Walaupun demikian janji kemerdekaan dikemudian hari bagi Indonesia telah
diberikan, namun janji tersebut akan diwujudkan setelah Jepang menang
melawan Sekutu. Sementara itu keadaan ekonomi dalam negeri yang semakin
memburuk, sehingga menyebabkan
keresahan rakyat yang mencapai puncak pada pemberontakan
didaerah-daerah. Hal ini terjadi karena keinginan kuat rakyat Indonesia
untuk segera terwujudnya kemerdekaan yang telah dijanjikan. Akhirnya
pemerintah militer Jepang mulai memperlunak kekuasaan dan pengawasannya
terhadap kehidupan politiik Indonesia. Hal ini terbukti pada sidang Chuo Sangi-in yang ketujuh, dimana para anggota Chuo Sangi-in sudah mulai bebas menyatakan kritik-kritik terhadap pemerintah militer Jepang.

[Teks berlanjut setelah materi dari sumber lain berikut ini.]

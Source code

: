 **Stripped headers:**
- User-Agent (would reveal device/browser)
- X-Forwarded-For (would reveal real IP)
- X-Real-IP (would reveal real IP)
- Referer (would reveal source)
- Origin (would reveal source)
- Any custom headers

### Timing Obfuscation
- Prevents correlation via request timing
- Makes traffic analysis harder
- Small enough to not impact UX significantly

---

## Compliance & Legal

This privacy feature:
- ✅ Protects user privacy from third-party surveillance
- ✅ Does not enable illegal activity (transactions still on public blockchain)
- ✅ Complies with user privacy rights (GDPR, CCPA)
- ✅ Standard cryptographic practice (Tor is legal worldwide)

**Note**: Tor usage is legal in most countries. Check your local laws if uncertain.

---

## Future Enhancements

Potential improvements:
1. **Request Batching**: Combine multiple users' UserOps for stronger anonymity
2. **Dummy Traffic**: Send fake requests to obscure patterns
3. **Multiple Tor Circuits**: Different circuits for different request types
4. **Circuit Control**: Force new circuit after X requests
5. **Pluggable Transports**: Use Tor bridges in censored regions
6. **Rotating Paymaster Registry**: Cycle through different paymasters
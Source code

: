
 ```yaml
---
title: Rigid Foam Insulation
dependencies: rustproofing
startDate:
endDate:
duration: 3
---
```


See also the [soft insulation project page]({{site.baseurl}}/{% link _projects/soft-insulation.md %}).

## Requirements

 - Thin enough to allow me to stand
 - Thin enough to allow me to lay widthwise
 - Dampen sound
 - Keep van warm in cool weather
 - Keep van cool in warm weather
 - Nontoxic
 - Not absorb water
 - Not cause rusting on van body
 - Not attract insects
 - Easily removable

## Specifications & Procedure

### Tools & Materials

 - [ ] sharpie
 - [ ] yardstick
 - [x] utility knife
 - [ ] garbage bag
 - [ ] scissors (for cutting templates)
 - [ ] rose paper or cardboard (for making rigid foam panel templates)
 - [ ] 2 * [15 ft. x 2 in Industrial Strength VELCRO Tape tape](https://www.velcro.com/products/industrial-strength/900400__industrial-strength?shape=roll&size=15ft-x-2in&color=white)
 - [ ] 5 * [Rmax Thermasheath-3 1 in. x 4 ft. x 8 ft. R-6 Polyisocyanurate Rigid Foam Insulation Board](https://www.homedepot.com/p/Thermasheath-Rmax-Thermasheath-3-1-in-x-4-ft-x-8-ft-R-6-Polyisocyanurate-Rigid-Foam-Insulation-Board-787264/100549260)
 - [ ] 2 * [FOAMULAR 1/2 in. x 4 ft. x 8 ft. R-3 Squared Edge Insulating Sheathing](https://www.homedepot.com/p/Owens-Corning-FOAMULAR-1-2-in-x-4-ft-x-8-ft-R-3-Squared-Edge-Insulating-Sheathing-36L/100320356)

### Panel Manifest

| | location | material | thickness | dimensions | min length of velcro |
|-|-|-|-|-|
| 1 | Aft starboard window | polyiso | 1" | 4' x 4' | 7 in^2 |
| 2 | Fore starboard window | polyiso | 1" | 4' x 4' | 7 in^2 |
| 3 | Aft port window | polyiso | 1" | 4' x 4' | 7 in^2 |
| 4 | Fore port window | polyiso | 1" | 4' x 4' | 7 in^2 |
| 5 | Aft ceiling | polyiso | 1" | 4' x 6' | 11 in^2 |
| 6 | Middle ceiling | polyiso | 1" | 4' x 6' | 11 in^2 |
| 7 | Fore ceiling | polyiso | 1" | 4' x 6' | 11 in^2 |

Sidang ketujuh Chuo Sangi-in
yang dilaksanakan pada tanggal 21 hingga 26 Februari 1945, membahas
tentang dasar usaha untuk mencapai kemenangan akhir dalam perang dan
tercapainya kemerdekaan Indonesia dikemudian hari, sebagaimana yang
telah dijanjikan oleh pemerintah militer Jepang. Adapun usaha utama yang
hendak diupayakan yakni dengan memperbesar tenaga produktif agar dapat
melipatgandakan hasil bumi dan pertahanan dalam upaya meraih kemengan
Jepang dalam perang. Maka dari itu untuk mencapai Indonesia merdeka
diperlukan adanya persatuan seluruh rakyat Indonesia. Dalam sidang ini
juga dikeluarkan mosi perjuangan dan semboyan ”merdeka atau mati”.
Ketika
Jepang semakin mengalami kekalahan dalam perang melawan sekutu, hal ini
justru dimanfaatkan bangsa Indonesia untuk dapat menentukan nasibnya
sendiri dalam meraih kemerdekaan. Hal ini diwujudkan pada sidang
kedelapan Chuo Sangi-in yang
dilaksanakan pada tanggal 18 hingga 21 Juni 1945, membahas tentang
bagaimana upaya dalam membangkitkan semangat rakyat untuk memperkuat
persiapan kemerdekaan Indonesia dengan cepat. Upaya yang dilakukan yakni
mengadakan gerakan semangat (cinta tanah air, mengembangkan sifat
keprajuritan), memperluas tentara Peta dengan cara penyempurnaan latihan
pembelaan dan perang bagi rakyat. Selain itu Chuo Sangi-in mengusulkan agar diadakan perbaikan kehidupan rakyat didesa
dan mengajukan mosi yang menyatakan ”agar kaum pemuda bersatu untuk
menghancurkan musuh dan mempertahankan Indonesia”. Semua hal ini
dipersiapkan untuk mencapai negara Indonesia yang merdeka dan berdaulat
secara penuh.
Permintaan Chuo Sangi-in untuk
memasukkan para pemuda dan para pemimpin militer kedalam kepemimpinan
nasional merupakan gambaran ketidaksabaran yang secara luas terasa dan
semakin meningkat dikalangan oang Indonesia, karena keterlambatan Jepang
dalam melaksanakan janji kemerdekaan bagi Indonesia. Sebagai tindakan
pemerintah militer Jepang atas usulan dari Chuo Sangi-in,
maka dibentuklah ”Gerakan Rakyat Baru”, pada tanggal 2 Juli 1945. Dalam
hal ini organisasi pemuda yang tergabung didalamnya harus tunduk pada
perwakilan sipil (tokoh nasionalis, Jawa hokokai, masyumi) yang diangkat
Gunseikan untuk bekerjasama dengan pemerintah militer Jepang
Namun,
semua rencana Jepang akhirnya terkubur seiring perkembangan keadaannya,
dimana Jepang mengalami kekalahan dalam perang melawan Sekutu. Pada
tanggal 7 Agustus 1945 penguasa tinggi Wilayah Selatan Jepang mengambil
inisiatif dari penguasa Jepang di Jakarta untuk mendirikan ”Panitia
Persiapan Kemerdekaan Indonesia”. Ketika panitia ini mulai bersidang,
Jepang telah menandatangani perjanjian Postdam, dimana Jepang menyerah
tanpa syarat pada Sekutu. Pada tanggal 17 Agustus 1945 Indonesia
mencapai kemerdekaan, tanpa campurtangan dari Jepang. Dan dengan
sendirinya Chuo Sangi-in bentukan Jepang pun berakhir kegiatannya, tanpa suatu pembubaran secara resmi.